Ultimate is hard on the
lungs, the legs and the brain, and fun to watch. Sweat flows, mud cakes to the
skin, and even though most players are in shape, some heavy breathing can be
heard from the sidelines.
Two teams of seven go at it on a field 70 yards
long, 30 yards wide. Everyone is free to move, except the thrower. You catch,
you stop, and you've got 10 seconds to pass to someone in front of you, the
side of you, or behind you, or it's a turnover. Drop the disc, it's a turnover;
so is an interception.
A point is scored when a player catches the disc
in an end zone 25 yards deep. According to UPA rules, the first team to reach
or exceed 15 points (with a two-point margin) wins, but even that's negotiable
with adjustments for points or caps on time. Most games last an hour and a
half.
The game may seem a willy-nilly free-for-all to
the novice, but don't be fooled. There
are definite strategies, both offensive and defensive. On defense, most teams use man-to-man or a
variation of a zone similar to basketball.
On offense, most teams run a variation of a stack.

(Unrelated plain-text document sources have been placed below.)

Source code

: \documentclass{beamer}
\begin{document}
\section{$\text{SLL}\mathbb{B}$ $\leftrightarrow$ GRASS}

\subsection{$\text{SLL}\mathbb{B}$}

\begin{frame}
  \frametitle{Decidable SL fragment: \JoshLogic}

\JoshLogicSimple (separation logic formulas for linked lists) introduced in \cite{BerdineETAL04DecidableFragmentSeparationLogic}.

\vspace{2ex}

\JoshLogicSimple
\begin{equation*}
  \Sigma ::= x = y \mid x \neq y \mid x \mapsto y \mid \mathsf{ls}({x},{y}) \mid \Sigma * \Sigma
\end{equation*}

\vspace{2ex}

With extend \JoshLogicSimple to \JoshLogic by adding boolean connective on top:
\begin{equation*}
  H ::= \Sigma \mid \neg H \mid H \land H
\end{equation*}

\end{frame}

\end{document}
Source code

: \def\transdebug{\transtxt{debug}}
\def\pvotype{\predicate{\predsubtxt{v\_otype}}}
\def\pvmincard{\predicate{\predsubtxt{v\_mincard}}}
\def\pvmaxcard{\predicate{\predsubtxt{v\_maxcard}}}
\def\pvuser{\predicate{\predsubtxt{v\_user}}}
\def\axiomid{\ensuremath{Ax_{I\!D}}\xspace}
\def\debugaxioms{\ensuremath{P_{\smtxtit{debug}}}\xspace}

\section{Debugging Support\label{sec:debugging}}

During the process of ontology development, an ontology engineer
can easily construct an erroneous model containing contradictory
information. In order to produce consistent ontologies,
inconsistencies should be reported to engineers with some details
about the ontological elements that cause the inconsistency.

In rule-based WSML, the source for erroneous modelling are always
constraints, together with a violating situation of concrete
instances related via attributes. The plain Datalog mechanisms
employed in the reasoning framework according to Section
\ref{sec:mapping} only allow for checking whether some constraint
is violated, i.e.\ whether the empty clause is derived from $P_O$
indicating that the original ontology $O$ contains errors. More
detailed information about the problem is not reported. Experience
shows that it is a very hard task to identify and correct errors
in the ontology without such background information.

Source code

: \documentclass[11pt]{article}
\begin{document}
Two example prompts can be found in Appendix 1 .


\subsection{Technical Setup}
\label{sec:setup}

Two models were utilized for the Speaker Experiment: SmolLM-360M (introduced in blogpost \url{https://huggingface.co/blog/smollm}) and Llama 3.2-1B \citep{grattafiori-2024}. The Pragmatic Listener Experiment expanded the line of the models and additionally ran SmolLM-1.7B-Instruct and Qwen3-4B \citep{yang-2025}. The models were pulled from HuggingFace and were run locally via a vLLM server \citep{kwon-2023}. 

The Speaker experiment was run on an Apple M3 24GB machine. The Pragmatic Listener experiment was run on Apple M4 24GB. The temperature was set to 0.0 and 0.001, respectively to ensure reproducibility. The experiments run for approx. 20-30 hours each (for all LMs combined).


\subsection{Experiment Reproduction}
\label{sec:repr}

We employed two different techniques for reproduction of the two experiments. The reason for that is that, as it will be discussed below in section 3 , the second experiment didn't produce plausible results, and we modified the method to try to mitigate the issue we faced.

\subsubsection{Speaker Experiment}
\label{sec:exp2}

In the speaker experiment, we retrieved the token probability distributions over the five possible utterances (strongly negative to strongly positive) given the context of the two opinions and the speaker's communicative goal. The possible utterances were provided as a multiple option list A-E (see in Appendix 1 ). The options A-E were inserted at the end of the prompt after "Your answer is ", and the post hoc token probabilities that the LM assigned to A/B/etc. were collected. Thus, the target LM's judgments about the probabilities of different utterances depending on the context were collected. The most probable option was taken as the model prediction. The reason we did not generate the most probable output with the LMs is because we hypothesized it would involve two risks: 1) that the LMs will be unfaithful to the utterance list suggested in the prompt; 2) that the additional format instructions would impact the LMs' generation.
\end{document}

Play begins much the way it does in football:
One team drives the disc down field. Play builds up from the back, with
handlers working like point guards feeding either short, quick, mid-range
passes, or taking risks by flicking it to tall, fast, deep threats.
But the most fascinating feature of Ultimate is
that there are no referees. Even at the biggest events - tournament finals,
national championships - the closest thing to a judge is an observer, who is
used as a final arbiter only after the teams can't come to an agreement in an
on-field altercation or close calls in the end zone or on boundary lines.

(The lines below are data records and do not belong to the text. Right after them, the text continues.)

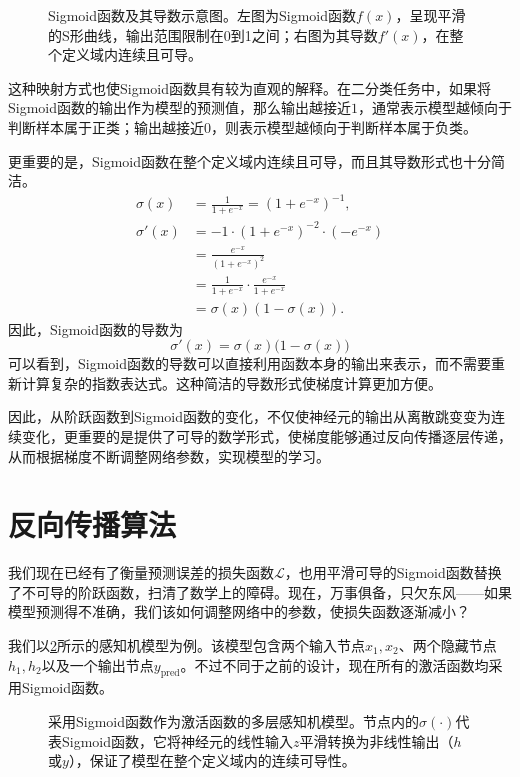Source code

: \begin{figure}[H]
    \caption{Sigmoid函数及其导数示意图。左图为Sigmoid函数$f(x)$，呈现平滑的S形曲线，输出范围限制在0到1之间；右图为其导数$f'(x)$，在整个定义域内连续且可导。}
    \label{fig:sigmoid}
\end{figure}

这种映射方式也使Sigmoid函数具有较为直观的解释。在二分类任务中，如果将Sigmoid函数的输出作为模型的预测值，那么输出越接近$1$，通常表示模型越倾向于判断样本属于正类；输出越接近$0$，则表示模型越倾向于判断样本属于负类。

更重要的是，Sigmoid函数在整个定义域内连续且可导，而且其导数形式也十分简洁。
\begin{align*}
\sigma(x) &= \frac{1}{1+e^{-x}} = (1+e^{-x})^{-1}, \\
\sigma'(x) &= -1 \cdot (1+e^{-x})^{-2} \cdot (-e^{-x}) \\
&= \frac{e^{-x}}{(1+e^{-x})^2} \\
&= \frac{1}{1+e^{-x}} \cdot \frac{e^{-x}}{1+e^{-x}} \\
&= \sigma(x) \left(1-\sigma(x)\right).
\end{align*}
因此，Sigmoid函数的导数为
$$
\sigma'(x)=\sigma(x)\bigl(1-\sigma(x)\bigr)
$$
可以看到，Sigmoid函数的导数可以直接利用函数本身的输出来表示，而不需要重新计算复杂的指数表达式。这种简洁的导数形式使梯度计算更加方便。

因此，从阶跃函数到Sigmoid函数的变化，不仅使神经元的输出从离散跳变变为连续变化，更重要的是提供了可导的数学形式，使梯度能够通过反向传播逐层传递，从而根据梯度不断调整网络参数，实现模型的学习。

\section{反向传播算法}

我们现在已经有了衡量预测误差的损失函数$\mathcal{L}$，也用平滑可导的Sigmoid函数替换了不可导的阶跃函数，扫清了数学上的障碍。现在，万事俱备，只欠东风——如果模型预测得不准确，我们该如何调整网络中的参数，使损失函数逐渐减小？

我们以\cref{fig:mlp}所示的感知机模型为例。该模型包含两个输入节点$x_1,x_2$、两个隐藏节点$h_1,h_2$以及一个输出节点$y_{\text{pred}}$。不过不同于之前的设计，现在所有的激活函数均采用Sigmoid函数。
\begin{figure}[H]
    \caption{采用Sigmoid函数作为激活函数的多层感知机模型。节点内的$\sigma(\cdot)$代表Sigmoid函数，它将神经元的线性输入$z$平滑转换为非线性输出（$h$或$y$），保证了模型在整个定义域内的连续可导性。}
    \label{fig:mlp}
\end{figure}

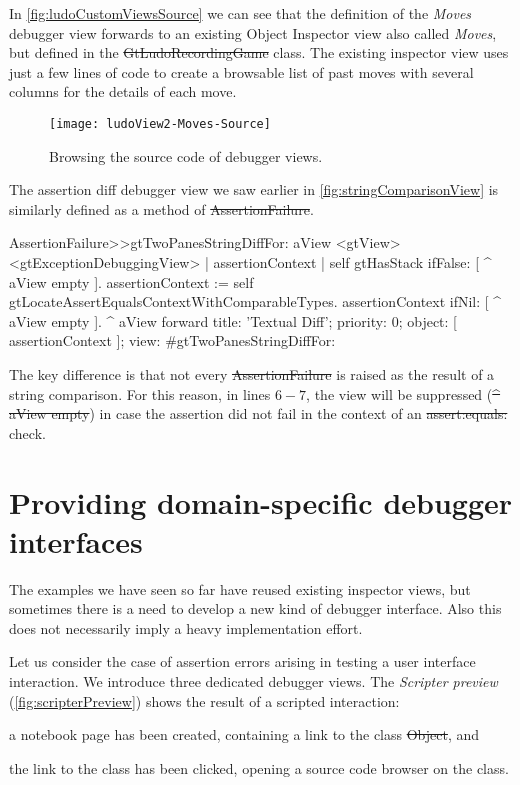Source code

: \documentclass[sigplan,anonymous,review,10pt]{acmart}
\begin{document}
In \autoref{fig:ludoCustomViewsSource} we can see that the definition of the \emph{Moves} debugger view forwards to an existing Object Inspector view also called \emph{Moves}, but defined in the \st{GtLudoRecordingGame} class.
The existing inspector view uses just a few lines of code to create a browsable list of past moves with several columns for the details of each move.

\begin{figure}[h]
  \texttt{[image: ludoView2-Moves-Source]}
  \caption{Browsing the source code of debugger views.}
  \label{fig:ludoCustomViewsSource}
\end{figure}

The assertion diff debugger view we saw earlier in \autoref{fig:stringComparisonView} is similarly defined as a method of \st{AssertionFailure}.
\begin{code}
AssertionFailure>>gtTwoPanesStringDiffFor: aView
	<gtView>
	<gtExceptionDebuggingView>
	| assertionContext |
	self gtHasStack ifFalse: [ ^ aView empty ].
	assertionContext := self gtLocateAssertEqualsContextWithComparableTypes.
	assertionContext ifNil: [ ^ aView empty ].
	^ aView forward
		title: 'Textual Diff';
		priority: 0;
		object: [ assertionContext ];
		view: #gtTwoPanesStringDiffFor:
\end{code}
The key difference is that not every \st{AssertionFailure} is raised as the result of a string comparison.
For this reason, in lines $6-7$, the view will be suppressed (\st{^ aView empty}) in case the assertion did not fail in the context of an \st{assert:equals:} check.

\section{Providing domain-specific debugger interfaces}\label{sec:interactions}

The examples we have seen so far have reused existing inspector views, but sometimes there is a need to develop a new kind of debugger interface.
Also this does not necessarily imply a heavy implementation effort.


Let us consider the case of assertion errors arising in testing a user interface interaction.
We introduce three dedicated debugger views.
The \emph{Scripter preview} (\autoref{fig:scripterPreview}) shows the result of a scripted interaction:
\begin{inparaenum}[(i)]
	\item a notebook page has been created, containing a link to the class \st{Object}, and
	\item the link to the class has been clicked, opening a source code browser on the class.
\end{inparaenum}
\end{document}
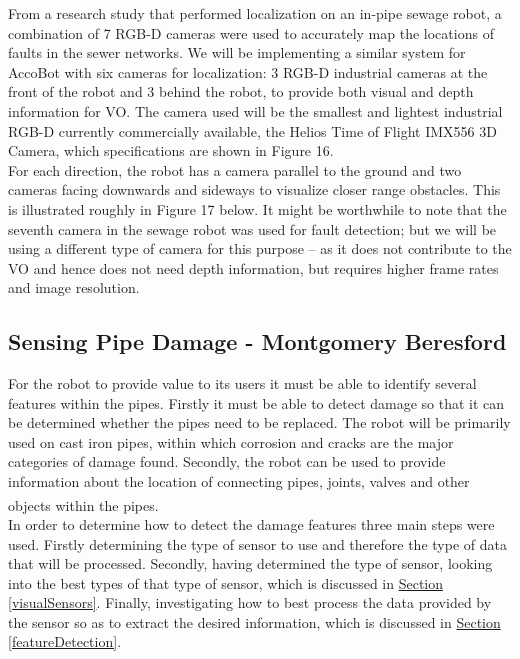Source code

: \documentclass[11pt]{article}		%
\newcommand{\supercite}[1]{\textsuperscript{\cite{#1}}}		%
\newcommand{\sectref}[1]{\hyperref[#1]{Section \ref*{#1}}}     %
\begin{document}
	        From a research study that performed localization on an in-pipe sewage robot, a combination of 7 RGB-D cameras were used to accurately map the locations of faults in the sewer networks. We will be implementing a similar system for AccoBot with six cameras for localization: 3 RGB-D industrial cameras at the front of the robot and 3 behind the robot, to provide both visual and depth information for VO. The camera used will be the smallest and lightest industrial RGB-D currently commercially available, the Helios Time of Flight IMX556 3D Camera, which specifications are shown in Figure 16. 
	        \\ \hspace*{3ex}For each direction, the robot has a camera parallel to the ground and two cameras facing downwards and sideways to visualize closer range obstacles. This is illustrated roughly in Figure 17 below. It might be worthwhile to note that the seventh camera in the sewage robot was used for fault detection; but we will be using a different type of camera for this purpose – as it does not contribute to the VO and hence does not need depth information, but requires higher frame rates and image resolution. 
	        
	        
	        
	        \subsection[Sensing Pipe Damage]{Sensing Pipe Damage - Montgomery Beresford}
	        
	        For the robot to provide value to its users it must be able to identify several features within the pipes. 
	        Firstly it must be able to detect damage so that it can be determined whether the pipes need to be replaced.
	        The robot will be primarily used on cast iron pipes, within which corrosion and cracks are the major categories of damage found.  
	        Secondly, the robot can be used to provide information about the location of connecting pipes, joints, valves and other objects within the pipes.\supercite{Failure_pipes}\supercite{Failure_pipes2}
	        \\
	        In order to determine how to detect the damage features three main steps were used. 
	        Firstly determining the type of sensor to use and therefore the type of data that will be processed. 
	        Secondly, having determined the type of sensor, looking into the best types of that type of sensor, which is discussed in \sectref{visualSensors}.
	        Finally, investigating how to best process the data provided by the sensor so as to extract the desired information, which is discussed in \sectref{featureDetection}.
	        
\end{document}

"The spirit of the game" is the
philosophy that somehow, someway, competitors ought to be able to be good
sports by policing themselves.
"Highly competitive play is encouraged, but
never at the expense of mutual respect among players, adherence to the agreed
upon rules of the game, or the basic joy of the play," according to the
Ultimate Players Association. Win-at-all costs behavior damages the game's rep,
and will not be tolerated.
There's some trash talk that goes on, but at the
end of the game you shake hands, give 'em a hug, and
move on to the next game. The
camaraderie between teams doesn’t stop on the field. Most teams will find some creative rhyme or
joke after the game to show appreciation to the other team.
There is no greater thrill than to make the tenacious
layout D or the jaw dropping throw or the body-sacrificing layout.